I live with my husband and two kids in an 800 sq ft, two-bedroom townhouse on Stanford campus. It is adequate living, but nothing fancy. To illustrate, the bathroom door rams into the knees of anyone sitting on the toilet when it opens and is too warped to close all the way.
But our back door is a gateway to paradise: a spacious courtyard with two acres of green grass and tall trees, a large playground populated with sun-bleached toys left from generations of children, all surrounded by a dozen townhouses and a sturdy but friendly fence. This courtyard forms a sort of communal living space rare in the surrounding Bay Area, where gated properties and stranger danger create polite but persistent barriers. My mom tells me military bases and suburban cul-de-sacs often have the same feel, and I’m sure she’s right, but our courtyard still feels miraculous.
It is miraculous to see the wealth of a collective, especially in contrast to our modest individual quarters. We may not have AC, but when the temperatures climb into the 90s, someone will set up a sprinkler or a kiddie pool and then message the courtyard group chat inviting everyone over. Someone brings popsicles, someone brings beer for the adults and juice boxes for the kids, someone brings a picnic blanket or chairs to sit on. Sweat and laughter mingle—who knew surviving heat exhaustion could be this fun?

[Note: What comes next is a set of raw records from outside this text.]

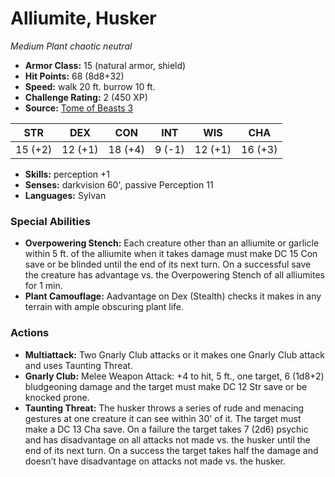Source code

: # Alliumite, Husker

*Medium* *Plant* *chaotic neutral*

- **Armor Class:** 15 (natural armor, shield)
- **Hit Points:** 68 (8d8+32)
- **Speed:** walk 20 ft. burrow 10 ft.
- **Challenge Rating:** 2 (450 XP)
- **Source:** [Tome of Beasts 3](https://koboldpress.com/kpstore/product/tome-of-beasts-2-for-5th-edition/)

| STR | DEX | CON | INT | WIS | CHA |
| --- | --- | --- | --- | --- | --- |
| 15 (+2) | 12 (+1) | 18 (+4) | 9 (-1) | 12 (+1) | 16 (+3) |

- **Skills:** perception +1
- **Senses:** darkvision 60', passive Perception 11
- **Languages:** Sylvan
### Special Abilities
- **Overpowering Stench:** Each creature other than an alliumite or garlicle within 5 ft. of the alliumite when it takes damage must make DC 15 Con save or be blinded until the end of its next turn. On a successful save the creature has advantage vs. the Overpowering Stench of all alliumites for 1 min.
- **Plant Camouflage:** Aadvantage on Dex (Stealth) checks it makes in any terrain with ample obscuring plant life.
### Actions
- **Multiattack:** Two Gnarly Club attacks or it makes one Gnarly Club attack and uses Taunting Threat.
- **Gnarly Club:** Melee Weapon Attack: +4 to hit, 5 ft., one target, 6 (1d8+2) bludgeoning damage and the target must make DC 12 Str save or be knocked prone.
- **Taunting Threat:** The husker throws a series of rude and menacing gestures at one creature it can see within 30' of it. The target must make a DC 13 Cha save. On a failure the target takes 7 (2d6) psychic and has disadvantage on all attacks not made vs. the husker until the end of its next turn. On a success the target takes half the damage and doesn’t have disadvantage on attacks not made vs. the husker.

For me, the outdoors has something to do with the grace that weaves itself into community. There’s something about standing barefoot outside, watching the bluebirds chase each other while my baby sits in a clover patch eating the (very edible) flowers, that refreshes and opens my heart to connection. Sometimes I put my head to the ground to flip the world and see as if for the first time how vast the blue sky is. There is something powerful about being present in a space—or in the midst of a sound or sight—so shockingly beautiful it opens our souls to connection.

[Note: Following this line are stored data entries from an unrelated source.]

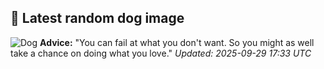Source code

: ## 🐶 Latest random dog image
![Dog](https://images.dog.ceo/breeds/dachshund/dog-55140_640.jpg)
**Advice:** "You can fail at what you don't want. So you might as well take a chance on doing what you love."
*Updated: 2025-09-29 17:33 UTC*
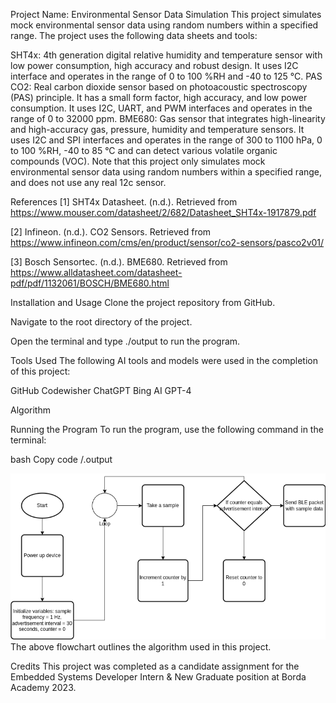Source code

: Project Name: Environmental Sensor Data Simulation
This project simulates mock environmental sensor data using random numbers within a specified range. The project uses the following data sheets and tools:

SHT4x: 4th generation digital relative humidity and temperature sensor with low power consumption, high accuracy and robust design. It uses I2C interface and operates in the range of 0 to 100 %RH and -40 to 125 °C.
PAS CO2: Real carbon dioxide sensor based on photoacoustic spectroscopy (PAS) principle. It has a small form factor, high accuracy, and low power consumption. It uses I2C, UART, and PWM interfaces and operates in the range of 0 to 32000 ppm.
BME680: Gas sensor that integrates high-linearity and high-accuracy gas, pressure, humidity and temperature sensors. It uses I2C and SPI interfaces and operates in the range of 300 to 1100 hPa, 0 to 100 %RH, -40 to 85 °C and can detect various volatile organic compounds (VOC).
Note that this project only simulates mock environmental sensor data using random numbers within a specified range, and does not use any real 12c sensor.

References
[1] SHT4x Datasheet. (n.d.). Retrieved from https://www.mouser.com/datasheet/2/682/Datasheet_SHT4x-1917879.pdf

[2] Infineon. (n.d.). CO2 Sensors. Retrieved from https://www.infineon.com/cms/en/product/sensor/co2-sensors/pasco2v01/

[3] Bosch Sensortec. (n.d.). BME680. Retrieved from https://www.alldatasheet.com/datasheet-pdf/pdf/1132061/BOSCH/BME680.html

Installation and Usage
Clone the project repository from GitHub.

Navigate to the root directory of the project.

Open the terminal and type ./output to run the program.

Tools Used
The following AI tools and models were used in the completion of this project:

GitHub
Codewisher
ChatGPT
Bing AI
GPT-4

Algorithm

Running the Program
To run the program, use the following command in the terminal:

bash
Copy code
/.output

![Flowchart of algorithms](flow_chart.png)
The above flowchart outlines the algorithm used in this project.

Credits
This project was completed as a candidate assignment for the Embedded Systems Developer Intern & New Graduate position at Borda Academy 2023.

The courtyard offers itself as a canvas for connection and exchange. Residents donate toys to the courtyard and kids play with them freely. We learn that all this abundance belongs to everyone. I’ve stopped buying any new toys, knowing our children have dozens of toys just outside our back door, thousands if you count the blades of grass and sticks and gopher holes they also play with. My kids learn that the world is theirs, and that it is also everybody else’s. They take home a toy from the courtyard, and then we bring it back. For his birthday, my son asked for new batteries to replace the ones in the broken toys outside, and then we spent the day unscrewing the neighborhood toys and replacing their batteries.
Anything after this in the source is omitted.